Task statement: From the listing below, set down exactly the lines between the one holding "- Перешла в свой" and the one holding "А также с помощью", inclusive. No other line is wanted.

-.-.-

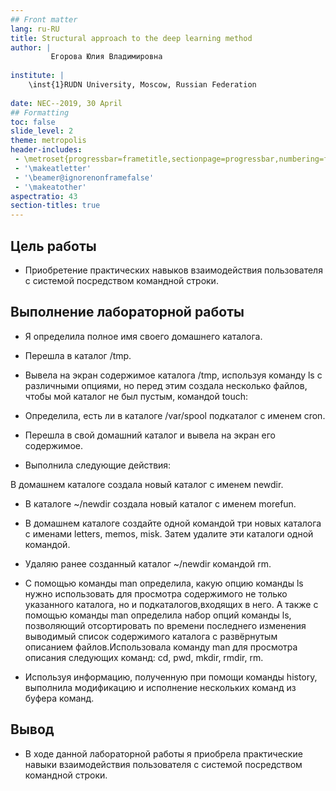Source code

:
 ```yaml
---
## Front matter
lang: ru-RU
title: Structural approach to the deep learning method
author: |
         Егорова Юлия Владимировна 
	
institute: |
	\inst{1}RUDN University, Moscow, Russian Federation
	
date: NEC--2019, 30 April
## Formatting
toc: false
slide_level: 2
theme: metropolis
header-includes: 
 - \metroset{progressbar=frametitle,sectionpage=progressbar,numbering=fraction}
 - '\makeatletter'
 - '\beamer@ignorenonframefalse'
 - '\makeatother'
aspectratio: 43
section-titles: true
---
```


## Цель работы

- Приобретение практических навыков взаимодействия пользователя с системой посредством командной строки.

## Выполнение лабораторной работы

- Я определила полное имя своего домашнего каталога.

- Перешла в каталог /tmp. 

- Вывела на экран содержимое каталога /tmp, используя команду ls с различными опциями, но перед этим создала несколько файлов, чтобы мой каталог не был пустым, командой touch:

- Определила, есть ли в каталоге /var/spool подкаталог с именем cron.

- Перешла в свой домашний каталог и вывела на экран его содержимое. 

- Выполнила следующие действия:

 В домашнем каталоге создала новый каталог с именем newdir.

- В каталоге ~/newdir создала новый каталог с именем morefun.

- В домашнем каталоге создайте одной командой три новых каталога с именами letters, memos, misk. Затем удалите эти каталоги одной командой.

- Удаляю ранее созданный каталог ~/newdir командой rm. 

- С помощью команды man определила, какую опцию команды ls нужно использовать для просмотра содержимого не только указанного каталога, но и подкаталогов,входящих в него.
А также с помощью команды man определила набор опций команды ls, позволяющий отсортировать по времени последнего изменения выводимый список содержимого каталога
с развёрнутым описанием файлов.Использовала команду man для просмотра описания следующих команд: cd, pwd, mkdir,
rmdir, rm.

- Используя информацию, полученную при помощи команды history, выполнила модификацию и исполнение нескольких команд из буфера команд.

## Вывод 

- В ходе данной лабораторной работы я приобрела практические навыки взаимодействия пользователя с системой посредством командной строки.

-.-.-

Reply:
- Перешла в свой домашний каталог и вывела на экран его содержимое. 

- Выполнила следующие действия:

 В домашнем каталоге создала новый каталог с именем newdir.

- В каталоге ~/newdir создала новый каталог с именем morefun.

- В домашнем каталоге создайте одной командой три новых каталога с именами letters, memos, misk. Затем удалите эти каталоги одной командой.

- Удаляю ранее созданный каталог ~/newdir командой rm. 

- С помощью команды man определила, какую опцию команды ls нужно использовать для просмотра содержимого не только указанного каталога, но и подкаталогов,входящих в него.
А также с помощью команды man определила набор опций команды ls, позволяющий отсортировать по времени последнего изменения выводимый список содержимого каталога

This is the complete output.